No, I didn’t know Mary, but I guess most in the small town of Bisbee knew Mary. Knew her as a druggie, as a “really messed up woman.”
“Please don’t speak ill of the dead,” I wanted to say to the gathered four people in my friend’s little office when I stopped in to see how things were going there on my way back from an appointment. “Please, don’t speak ill of the dead.”
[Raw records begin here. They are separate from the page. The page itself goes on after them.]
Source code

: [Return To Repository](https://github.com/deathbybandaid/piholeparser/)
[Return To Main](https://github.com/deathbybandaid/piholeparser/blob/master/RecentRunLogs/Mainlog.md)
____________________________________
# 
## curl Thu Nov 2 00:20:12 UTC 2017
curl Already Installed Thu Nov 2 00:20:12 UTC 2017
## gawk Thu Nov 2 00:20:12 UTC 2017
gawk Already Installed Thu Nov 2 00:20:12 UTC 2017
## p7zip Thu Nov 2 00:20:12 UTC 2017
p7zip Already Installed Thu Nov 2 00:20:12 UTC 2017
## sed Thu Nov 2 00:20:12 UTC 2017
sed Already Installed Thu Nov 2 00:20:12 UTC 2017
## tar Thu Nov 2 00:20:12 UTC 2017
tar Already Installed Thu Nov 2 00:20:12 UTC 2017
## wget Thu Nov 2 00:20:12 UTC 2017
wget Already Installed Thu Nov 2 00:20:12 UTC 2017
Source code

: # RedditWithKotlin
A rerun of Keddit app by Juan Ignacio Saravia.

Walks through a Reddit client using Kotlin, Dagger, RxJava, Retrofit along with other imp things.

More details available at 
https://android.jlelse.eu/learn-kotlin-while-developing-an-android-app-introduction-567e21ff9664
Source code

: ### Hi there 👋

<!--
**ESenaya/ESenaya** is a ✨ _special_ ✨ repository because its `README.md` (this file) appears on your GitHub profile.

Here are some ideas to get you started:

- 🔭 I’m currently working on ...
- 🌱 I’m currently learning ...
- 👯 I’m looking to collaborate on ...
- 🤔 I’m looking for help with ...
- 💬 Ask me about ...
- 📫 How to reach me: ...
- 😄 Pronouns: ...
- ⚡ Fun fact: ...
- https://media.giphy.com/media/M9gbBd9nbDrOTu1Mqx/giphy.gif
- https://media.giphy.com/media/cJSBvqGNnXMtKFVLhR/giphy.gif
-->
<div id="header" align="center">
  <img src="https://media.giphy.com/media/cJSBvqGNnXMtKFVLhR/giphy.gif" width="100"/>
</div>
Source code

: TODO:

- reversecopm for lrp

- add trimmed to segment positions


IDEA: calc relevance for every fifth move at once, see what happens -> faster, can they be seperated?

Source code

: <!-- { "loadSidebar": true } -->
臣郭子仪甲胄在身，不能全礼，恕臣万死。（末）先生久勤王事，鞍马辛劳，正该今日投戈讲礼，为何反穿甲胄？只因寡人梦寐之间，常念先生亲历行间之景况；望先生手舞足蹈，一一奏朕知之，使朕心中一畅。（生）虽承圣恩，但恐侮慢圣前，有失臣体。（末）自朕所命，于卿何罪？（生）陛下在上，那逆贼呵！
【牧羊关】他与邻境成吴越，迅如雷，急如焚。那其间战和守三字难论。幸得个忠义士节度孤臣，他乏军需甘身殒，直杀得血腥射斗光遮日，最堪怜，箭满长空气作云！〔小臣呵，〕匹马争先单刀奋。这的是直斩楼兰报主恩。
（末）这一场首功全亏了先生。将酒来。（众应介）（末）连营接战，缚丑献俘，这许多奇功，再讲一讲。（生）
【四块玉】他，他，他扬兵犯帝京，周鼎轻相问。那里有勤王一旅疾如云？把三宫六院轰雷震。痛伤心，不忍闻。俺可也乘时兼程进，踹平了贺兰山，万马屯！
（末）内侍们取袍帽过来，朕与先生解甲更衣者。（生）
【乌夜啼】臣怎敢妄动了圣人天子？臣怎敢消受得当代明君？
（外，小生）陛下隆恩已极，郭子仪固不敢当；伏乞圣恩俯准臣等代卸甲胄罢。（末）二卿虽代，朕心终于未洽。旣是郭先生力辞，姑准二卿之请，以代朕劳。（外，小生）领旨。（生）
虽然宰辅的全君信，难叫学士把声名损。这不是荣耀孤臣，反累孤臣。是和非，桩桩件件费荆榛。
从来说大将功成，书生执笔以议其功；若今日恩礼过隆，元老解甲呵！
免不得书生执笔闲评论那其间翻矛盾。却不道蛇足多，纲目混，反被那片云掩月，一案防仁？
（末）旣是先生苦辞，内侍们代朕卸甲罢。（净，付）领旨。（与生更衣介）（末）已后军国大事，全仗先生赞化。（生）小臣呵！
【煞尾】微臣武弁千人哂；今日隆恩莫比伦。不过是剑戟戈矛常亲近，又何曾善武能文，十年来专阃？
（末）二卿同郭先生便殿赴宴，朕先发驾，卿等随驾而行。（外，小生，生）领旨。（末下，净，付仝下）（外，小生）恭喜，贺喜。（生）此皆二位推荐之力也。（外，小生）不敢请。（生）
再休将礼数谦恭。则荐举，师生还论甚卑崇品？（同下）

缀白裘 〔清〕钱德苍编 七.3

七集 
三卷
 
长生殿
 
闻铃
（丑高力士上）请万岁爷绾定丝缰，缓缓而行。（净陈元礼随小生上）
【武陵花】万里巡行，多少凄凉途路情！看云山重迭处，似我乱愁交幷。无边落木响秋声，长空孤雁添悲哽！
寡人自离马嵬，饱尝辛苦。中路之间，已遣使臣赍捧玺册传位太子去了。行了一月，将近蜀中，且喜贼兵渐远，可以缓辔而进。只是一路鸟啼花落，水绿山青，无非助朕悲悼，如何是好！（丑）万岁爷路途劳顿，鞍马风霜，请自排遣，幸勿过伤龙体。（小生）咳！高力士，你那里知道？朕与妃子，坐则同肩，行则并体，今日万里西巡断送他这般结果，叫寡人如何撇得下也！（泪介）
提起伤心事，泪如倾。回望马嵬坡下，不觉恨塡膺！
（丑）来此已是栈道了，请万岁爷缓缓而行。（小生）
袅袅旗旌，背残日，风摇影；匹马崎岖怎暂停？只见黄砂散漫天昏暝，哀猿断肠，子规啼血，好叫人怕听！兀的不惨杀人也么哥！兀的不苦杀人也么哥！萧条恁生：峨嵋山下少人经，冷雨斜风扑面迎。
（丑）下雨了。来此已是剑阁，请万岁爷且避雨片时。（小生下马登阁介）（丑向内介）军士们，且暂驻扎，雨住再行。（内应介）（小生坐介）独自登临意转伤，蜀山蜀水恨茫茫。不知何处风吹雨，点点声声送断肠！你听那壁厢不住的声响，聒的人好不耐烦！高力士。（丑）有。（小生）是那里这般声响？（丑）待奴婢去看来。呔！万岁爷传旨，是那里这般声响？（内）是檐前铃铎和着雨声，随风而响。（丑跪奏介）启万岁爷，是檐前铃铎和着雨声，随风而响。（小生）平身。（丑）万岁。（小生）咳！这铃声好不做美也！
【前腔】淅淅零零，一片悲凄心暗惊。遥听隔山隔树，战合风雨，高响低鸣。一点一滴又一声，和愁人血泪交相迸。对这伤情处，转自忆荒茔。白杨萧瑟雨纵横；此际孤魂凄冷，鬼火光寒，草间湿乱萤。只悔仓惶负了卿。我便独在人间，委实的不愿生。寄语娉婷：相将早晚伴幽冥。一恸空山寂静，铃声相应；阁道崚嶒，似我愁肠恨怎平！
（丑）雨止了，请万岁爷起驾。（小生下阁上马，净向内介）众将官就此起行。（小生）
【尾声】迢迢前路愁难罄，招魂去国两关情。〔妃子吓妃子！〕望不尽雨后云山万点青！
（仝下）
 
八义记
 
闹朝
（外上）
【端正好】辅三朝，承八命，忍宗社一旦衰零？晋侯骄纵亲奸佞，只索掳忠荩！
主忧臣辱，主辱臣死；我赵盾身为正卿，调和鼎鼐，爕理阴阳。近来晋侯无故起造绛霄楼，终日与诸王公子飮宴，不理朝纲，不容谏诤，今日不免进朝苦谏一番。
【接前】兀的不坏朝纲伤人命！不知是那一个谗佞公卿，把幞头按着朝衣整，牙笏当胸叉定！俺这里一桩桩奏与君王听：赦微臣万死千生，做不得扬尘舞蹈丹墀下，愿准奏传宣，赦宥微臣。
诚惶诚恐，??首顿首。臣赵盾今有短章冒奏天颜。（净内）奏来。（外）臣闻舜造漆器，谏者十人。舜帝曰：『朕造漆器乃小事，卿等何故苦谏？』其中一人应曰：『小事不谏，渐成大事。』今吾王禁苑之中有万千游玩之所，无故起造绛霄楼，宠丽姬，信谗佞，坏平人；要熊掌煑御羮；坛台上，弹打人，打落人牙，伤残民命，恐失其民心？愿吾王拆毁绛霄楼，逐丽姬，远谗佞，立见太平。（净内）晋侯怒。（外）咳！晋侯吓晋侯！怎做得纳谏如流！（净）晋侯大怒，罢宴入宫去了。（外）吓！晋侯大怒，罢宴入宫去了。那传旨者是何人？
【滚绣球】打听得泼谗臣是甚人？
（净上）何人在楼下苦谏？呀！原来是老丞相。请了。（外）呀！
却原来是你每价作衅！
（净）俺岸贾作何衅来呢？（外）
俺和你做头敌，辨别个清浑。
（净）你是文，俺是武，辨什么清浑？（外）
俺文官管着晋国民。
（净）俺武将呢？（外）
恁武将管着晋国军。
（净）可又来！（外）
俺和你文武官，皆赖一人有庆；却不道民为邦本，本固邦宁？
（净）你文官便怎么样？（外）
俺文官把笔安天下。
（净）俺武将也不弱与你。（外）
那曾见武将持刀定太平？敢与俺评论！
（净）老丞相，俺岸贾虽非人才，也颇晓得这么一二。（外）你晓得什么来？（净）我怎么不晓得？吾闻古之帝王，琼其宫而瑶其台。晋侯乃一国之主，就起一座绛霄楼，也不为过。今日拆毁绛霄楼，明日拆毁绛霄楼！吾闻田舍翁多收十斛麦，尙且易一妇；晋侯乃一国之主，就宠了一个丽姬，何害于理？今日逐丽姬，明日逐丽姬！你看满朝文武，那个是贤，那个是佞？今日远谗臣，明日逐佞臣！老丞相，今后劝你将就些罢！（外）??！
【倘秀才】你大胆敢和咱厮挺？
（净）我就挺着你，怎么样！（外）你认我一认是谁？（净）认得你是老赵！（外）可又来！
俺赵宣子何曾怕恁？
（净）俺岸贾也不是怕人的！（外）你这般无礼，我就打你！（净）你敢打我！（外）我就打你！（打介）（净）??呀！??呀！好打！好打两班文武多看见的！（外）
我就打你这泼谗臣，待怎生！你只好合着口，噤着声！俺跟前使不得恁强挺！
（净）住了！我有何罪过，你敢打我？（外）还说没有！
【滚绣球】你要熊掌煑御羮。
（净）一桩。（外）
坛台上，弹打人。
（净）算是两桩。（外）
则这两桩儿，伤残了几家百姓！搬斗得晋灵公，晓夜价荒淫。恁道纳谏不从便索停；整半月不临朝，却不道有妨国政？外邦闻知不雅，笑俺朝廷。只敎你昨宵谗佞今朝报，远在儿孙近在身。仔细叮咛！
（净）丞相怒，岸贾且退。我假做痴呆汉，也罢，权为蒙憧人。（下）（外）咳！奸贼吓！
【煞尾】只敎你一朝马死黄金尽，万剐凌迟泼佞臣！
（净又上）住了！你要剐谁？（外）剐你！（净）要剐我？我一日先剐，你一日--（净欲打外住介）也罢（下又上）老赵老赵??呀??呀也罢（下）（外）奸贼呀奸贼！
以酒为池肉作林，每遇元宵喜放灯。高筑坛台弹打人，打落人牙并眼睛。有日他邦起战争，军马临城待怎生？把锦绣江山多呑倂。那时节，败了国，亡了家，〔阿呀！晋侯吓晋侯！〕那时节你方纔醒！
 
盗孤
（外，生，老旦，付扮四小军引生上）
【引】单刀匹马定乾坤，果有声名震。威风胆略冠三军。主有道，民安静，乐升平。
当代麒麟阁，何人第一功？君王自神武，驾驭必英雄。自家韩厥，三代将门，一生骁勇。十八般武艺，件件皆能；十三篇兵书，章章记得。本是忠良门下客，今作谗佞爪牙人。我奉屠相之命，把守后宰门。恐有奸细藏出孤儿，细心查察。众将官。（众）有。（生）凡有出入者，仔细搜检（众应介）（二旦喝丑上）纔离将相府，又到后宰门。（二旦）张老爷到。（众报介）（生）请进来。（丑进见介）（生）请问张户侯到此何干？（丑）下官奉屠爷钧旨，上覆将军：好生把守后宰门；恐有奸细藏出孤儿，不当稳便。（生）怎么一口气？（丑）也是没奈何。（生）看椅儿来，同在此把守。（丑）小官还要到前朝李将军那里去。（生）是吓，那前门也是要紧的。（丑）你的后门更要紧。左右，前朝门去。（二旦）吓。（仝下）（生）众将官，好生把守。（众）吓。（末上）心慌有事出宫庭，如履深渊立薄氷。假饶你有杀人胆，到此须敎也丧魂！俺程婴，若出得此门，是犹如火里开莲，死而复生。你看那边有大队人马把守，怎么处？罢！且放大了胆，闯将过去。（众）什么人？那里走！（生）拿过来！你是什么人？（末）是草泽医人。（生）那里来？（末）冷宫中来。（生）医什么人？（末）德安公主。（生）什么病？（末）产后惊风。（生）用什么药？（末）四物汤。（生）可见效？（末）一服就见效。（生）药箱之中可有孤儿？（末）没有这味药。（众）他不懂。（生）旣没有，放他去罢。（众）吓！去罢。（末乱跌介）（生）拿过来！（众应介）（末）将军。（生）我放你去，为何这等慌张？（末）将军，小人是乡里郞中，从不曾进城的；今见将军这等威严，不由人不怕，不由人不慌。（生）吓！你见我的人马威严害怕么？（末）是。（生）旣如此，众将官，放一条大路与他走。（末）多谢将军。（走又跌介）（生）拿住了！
My heart pleaded, turned to soup, cried for this dead woman I never met. I know too much now. I know the signs, the signs of a truly sad and tormented life. I know where it usually starts, way back at the beginning when these dead bodies were new and little ones, all pure and innocent, so ready for life and so tormented and tortured when still small — so many — they never recover from that.
Mary? She never recovered.
And please, those of you who have never lived through cancer either, don’t tell us “You brought that cancer down on yourself. You thought your cancer back.”
What these people are saying of this dead woman, “Shame on stupid you!! Shame! Shame! How could you be so stupid, so dumb? We are SO MUCH better than you.”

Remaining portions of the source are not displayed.